Lula: Me assustei. Te confesso que me assustei. Pensei: não é possível que vai dar urucubaca. Mas depois a gente mostrou que a gente estava em primeiro lugar porque o time tinha estabilidade emocional, tinha autocontrole. Porque o nosso time não é dos melhores. O Corinthians já teve time melhor, mas na draga que está o futebol brasileiro, o Corinthians mereceu esse título. Vamos pensar agora no terceiro título mundial.
Fernando Morais: Beleza! Deus te ouça.
Lula: A caravana.
Assista ao vídeo da entrevista:
Fernando Morais: A caravana. Primeiro a do Nordeste.
Lula: Fernando, a caravana teve como objetivo. Eu tinha duas coisas na cabeça quando pensei a caravana. Primeiro, fazer um reencontro com o Brasil. O Brasil é muito grande, muito heterogêneo, é uma diversidade cultural, econômica e social muito grande. E eu tinha noção do que nós tínhamos feito no período que governamos o Brasil e queria ver, nesse momento de desmonte do Brasil, o que estava acontecendo com os setores da sociedade que tinham sido os setores mais beneficiados com os programas de inclusão social.
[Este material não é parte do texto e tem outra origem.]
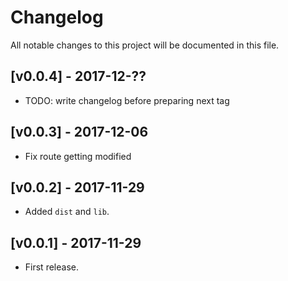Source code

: # Changelog

All notable changes to this project will be documented in this file.

## [v0.0.4] - 2017-12-??

- TODO: write changelog before preparing next tag

## [v0.0.3] - 2017-12-06

- Fix route getting modified

## [v0.0.2] - 2017-11-29

- Added `dist` and `lib`.

## [v0.0.1] - 2017-11-29

- First release.
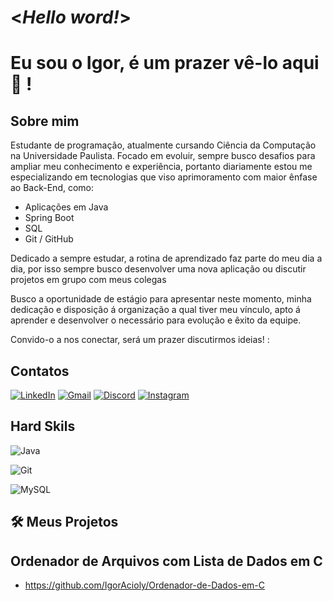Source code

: # <*Hello word!*>
# Eu sou o Igor, é um prazer vê-lo aqui 👋 ! 

## Sobre mim
Estudante de programação, atualmente cursando Ciência da Computação na Universidade Paulista.
Focado em evoluir, sempre busco desafios para ampliar meu conhecimento e experiência, portanto diariamente estou me especializando em tecnologias que viso aprimoramento com maior ênfase ao Back-End, como:
- Aplicações em Java
- Spring Boot
- SQL
- Git / GitHub

Dedicado a sempre estudar, a rotina de aprendizado faz parte do meu dia a dia, por isso sempre busco desenvolver uma nova aplicação ou discutir projetos em grupo com meus colegas

Busco a oportunidade de estágio para apresentar neste momento, minha dedicação e disposição á organização a qual tiver meu vínculo, apto á aprender e desenvolver o necessário para evolução e êxito da equipe.

Convido-o a nos conectar, será um prazer discutirmos ideias! :

## Contatos
[![LinkedIn](https://img.shields.io/badge/LinkedIn-0077B5?style=for-the-badge&logo=linkedin&logoColor=white)](https://www.linkedin.com/in/igor-guimar%C3%A3es-acioly-1b4810285/)
[![Gmail](https://img.shields.io/badge/Gmail-333333?style=for-the-badge&logo=gmail&logoColor=red)](mailto:igor.g.acioly@gmail.com)
[![Discord](https://img.shields.io/badge/Discord-7289DA?style=for-the-badge&logo=discord&logoColor=white)](https://discord.com/channels/@devsenior19/)
[![Instagram](https://img.shields.io/badge/-Instagram-%23E4405F?style=for-the-badge&logo=instagram&logoColor=white)](https://www.instagram.com/igr.acioly/?next=%2F)


## Hard Skils
![Java](https://img.shields.io/badge/java-%23ED8B00.svg?style=for-the-badge&logo=openjdk&logoColor=white)

![Git](https://img.shields.io/badge/GIT-E44C30?style=for-the-badge&logo=git&logoColor=white)

![MySQL](https://img.shields.io/badge/MySQL-00000F?style=for-the-badge&logo=mysql&logoColor=white)


## 🛠️ **Meus Projetos**
## Ordenador de Arquivos com Lista de Dados em C
- https://github.com/IgorAcioly/Ordenador-de-Dados-em-C
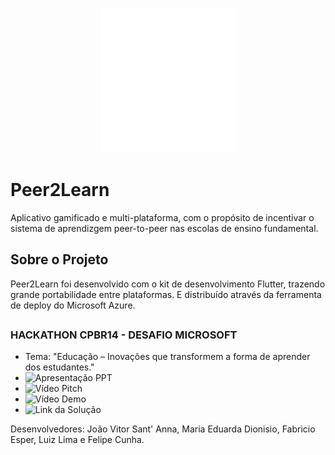 <div>
<p align="center">
   <img src="./frontend/assets/Logo.png" alt="Logo do app Peer2Learn" width="215"/>
</p>
</div>

# Peer2Learn

Aplicativo gamificado e multi-plataforma, com o propósito de incentivar o sistema de aprendizgem peer-to-peer nas escolas de ensino fundamental.

## Sobre o Projeto

Peer2Learn foi desenvolvido com o kit de desenvolvimento Flutter, trazendo grande portabilidade entre plataformas. E distribuído através da ferramenta de deploy do Microsoft Azure.
## 

### HACKATHON CPBR14 - DESAFIO MICROSOFT

- Tema: "Educação – Inovações que transformem a forma de aprender dos estudantes."
- ![Apresentação PPT](https://onedrive.live.com/view.aspx?resid=250C5D37EA162173!8883&ithint=file%2cpptx&authkey=!AFCiz7Bl2tVn57Q)
- ![Vídeo Pitch](https://www.youtube.com/watch?v=VwSIb_t_Bck)
- ![Vídeo Demo](https://www.youtube.com/shorts/6wBhgr_cXzY)
- ![Link da Solução](https://1drv.ms/u/s!AnpiWgm66OzrcKxf3liiSqy2YEM?e=4q9rwp)

Desenvolvedores: João Vitor Sant' Anna, Maria Eduarda Dionisio, Fabricio Esper, Luiz Lima e Felipe Cunha.
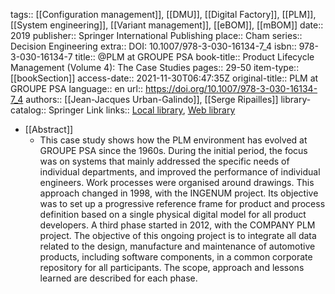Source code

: tags:: [[Configuration management]], [[DMU]], [[Digital Factory]], [[PLM]], [[System engineering]], [[Variant management]], [[eBOM]], [[mBOM]]
date:: 2019
publisher:: Springer International Publishing
place:: Cham
series:: Decision Engineering
extra:: DOI: 10.1007/978-3-030-16134-7_4
isbn:: 978-3-030-16134-7
title:: @PLM at GROUPE PSA
book-title:: Product Lifecycle Management (Volume 4): The Case Studies
pages:: 29-50
item-type:: [[bookSection]]
access-date:: 2021-11-30T06:47:35Z
original-title:: PLM at GROUPE PSA
language:: en
url:: https://doi.org/10.1007/978-3-030-16134-7_4
authors:: [[Jean-Jacques Urban-Galindo]], [[Serge Ripailles]]
library-catalog:: Springer Link
links:: [Local library](zotero://select/library/items/RSAKJB8U), [Web library](https://www.zotero.org/users/6520516/items/RSAKJB8U)

- [[Abstract]]
	- This case study shows how the PLM environment has evolved at GROUPE PSA since the 1960s. During the initial period, the focus was on systems that mainly addressed the specific needs of individual departments, and improved the performance of individual engineers. Work processes were organised around drawings. This approach changed in 1998, with the INGENUM project. Its objective was to set up a progressive reference frame for product and process definition based on a single physical digital model for all product developers. A third phase started in 2012, with the COMPANY PLM project. The objective of this ongoing project is to integrate all data related to the design, manufacture and maintenance of automotive products, including software components, in a common corporate repository for all participants. The scope, approach and lessons learned are described for each phase.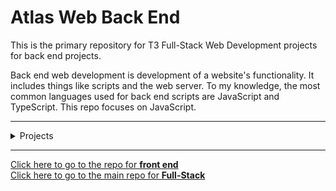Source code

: # Atlas Web Back End

This is the primary repository for T3 Full-Stack Web Development projects
for back end projects.

Back end web development is development of a website's functionality. It
includes things like scripts and the web server. To my knowledge, the most
common languages used for back end scripts are JavaScript and TypeScript. This
repo focuses on JavaScript.

---

<details>
<summary>Projects</summary>

- ## T3:
  - **[ES6 Basics](ES6_basic)**
  - ***[ES6 classes](ES6_classes)***
  - *[ES6 data manipulation]()*
  - *[ES6 Promises]()*

</details>

---

[Click here to go to the repo for **front end**](https://github.com/Zytronium/atlas-web_front_end)  
[Click here to go to the main repo for **Full-Stack**](https://github.com/Zytronium/atlas-web-development)
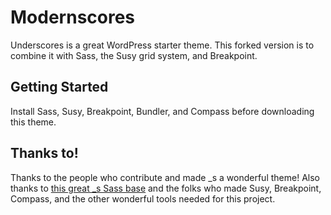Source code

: Modernscores
===

Underscores is a great WordPress starter theme. This forked version is to combine it
with Sass, the Susy grid system, and Breakpoint.

Getting Started
---------------

Install Sass, Susy, Breakpoint, Bundler, and Compass before downloading this theme.

Thanks to!
--------------

Thanks to the people who contribute and made _s a wonderful theme! Also thanks to
<a href="https://github.com/sabreuse/sassy_s">this great _s Sass base</a> and the folks
who made Susy, Breakpoint, Compass, and the other wonderful tools needed for this project.
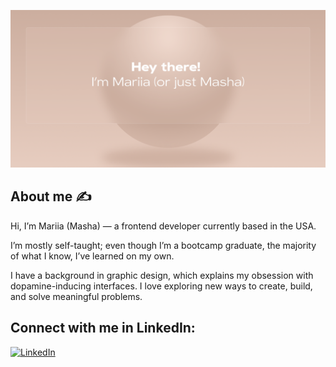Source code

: ![banner](./banner.png)

## About me ✍️

Hi, I’m Mariia (Masha) — a frontend developer currently based in the USA.

I’m mostly self-taught; even though I’m a bootcamp graduate, the majority of what I know, I’ve learned on my own.

I have a background in graphic design, which explains my obsession with dopamine-inducing interfaces. I love exploring new ways to create, build, and solve meaningful problems.

## Connect with me in LinkedIn:

[![LinkedIn](https://img.shields.io/badge/LinkedIn-%230077B5.svg?logo=linkedin&logoColor=white)](https://linkedin.com/in/mariiabadanina/)

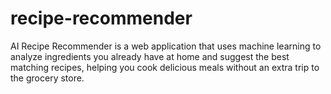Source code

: # recipe-recommender
AI Recipe Recommender is a web application that uses machine learning to analyze ingredients you already have at home and suggest the best matching recipes, helping you cook delicious meals without an extra trip to the grocery store.
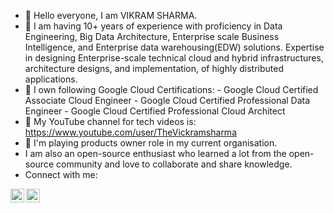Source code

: - 👋 Hello everyone, I am VIKRAM SHARMA. 
- 👀 I am having 10+ years of experience with proficiency in Data Engineering, Big Data Architecture, Enterprise scale Business Intelligence, and Enterprise data warehousing(EDW) solutions.
Expertise in designing Enterprise-scale technical cloud and hybrid infrastructures, architecture designs, and implementation, of highly distributed applications.
- 🌱 I own following Google Cloud Certifications:
        -  Google Cloud Certified Associate Cloud Engineer
        -  Google Cloud Certified Professional Data Engineer
        -  Google Cloud Certified Professional Cloud Architect
- 💞️ My YouTube channel for tech videos is: https://www.youtube.com/user/TheVickramsharma
- 🌱 I'm playing products owner role in my current organisation.
- I am also an open-source enthusiast who learned a lot from the open-source community and love to collaborate and share knowledge.
- Connect with me:

<img align="left" alt="https://www.linkedin.com/in/the-vikram-sharma/" width="22px" src="[https://raw.githubusercontent.com/peterthehan/peterthehan/master/assets/linkedin.svg](https://www.linkedin.com/in/the-vikram-sharma/)" style="max-width: 100%;">
<img align="left" alt="[Cloud_AI_Analytics | YouTube](https://www.youtube.com/@TheVickramsharma)" width="22px" src="https://raw.githubusercontent.com/peterthehan/peterthehan/master/assets/youtube.svg" style="max-width: 100%;">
Então, resolvi fazer esse reencontro com o Brasil e uma tentativa de fazer com que o PT recuperasse a sua imagem diante da sociedade brasileira, porque os meninos do Ministério Público resolveram criar a ideia de criminalizar o PT. A ponto de tentarem dizer que o PT é uma organização criminosa. Era preciso recuperar a moral da tropa, recuperar o PT, fazer o PT ir pra rua. E mostrar para o PT que ninguém vai defender o PT, a não ser o próprio PT. Ou seja, ou o PT se conscientiza que a acusação que se faz ao PT na perspectiva de criminalizá-lo e tirá-lo da legalidade política, como já fizeram com o Partido Comunista no auge do PC no Brasil, inventaram essa mentira do Power Point para tentar no fundo acabar com essa coisa que começou a ser conhecida pela sociedade que são as políticas de inclusão social. Fazer com que as pessoas possam subir um degrau na escala social. Que as pessoas possam comer melhor, trabalhar melhor, ganhar melhor. Sabe? Que as pessoas possam conquistar a cidadania. Então, era esse o objetivo. E o sucesso foi extraordinário.
A do Nordeste, eu sou suspeito porque eu sou nordestino, então o pessoal fala que eu gosto muito do nordeste e o nordeste gosta muito de mim. Eu tenho orgulho de ser nordestino e tentei fazer para o Nordeste, não uma política de privilégio, tentei fazer com que aquela distorção que vinha existindo desde que D. João VI chegou ao Brasil e foi para o Rio de Janeiro. Porque até então, Pernambuco era o estado rico do Brasil e começou a fazer com que os investimentos saíssem do Nordeste e viessem para o Sul e para o Sudeste. Nós queríamos fazer que o Nordeste tivesse um pouco mais de ajuda do estado brasileiro para que o Brasil se tornasse mais igual, mais equânime. Para que o desenvolvimento ficasse espraiado por todo o território nacional e não apenas no eixo Rio-São Paulo-Minas Gerais. E isto eu fiz com muito gosto. Tanto no campo da saúde, da educação, da ciência e tecnologia e no campo da geração de oportunidade. Então, foi extraordinária essa caravana. Eu acho que o resultado foi extraordinário.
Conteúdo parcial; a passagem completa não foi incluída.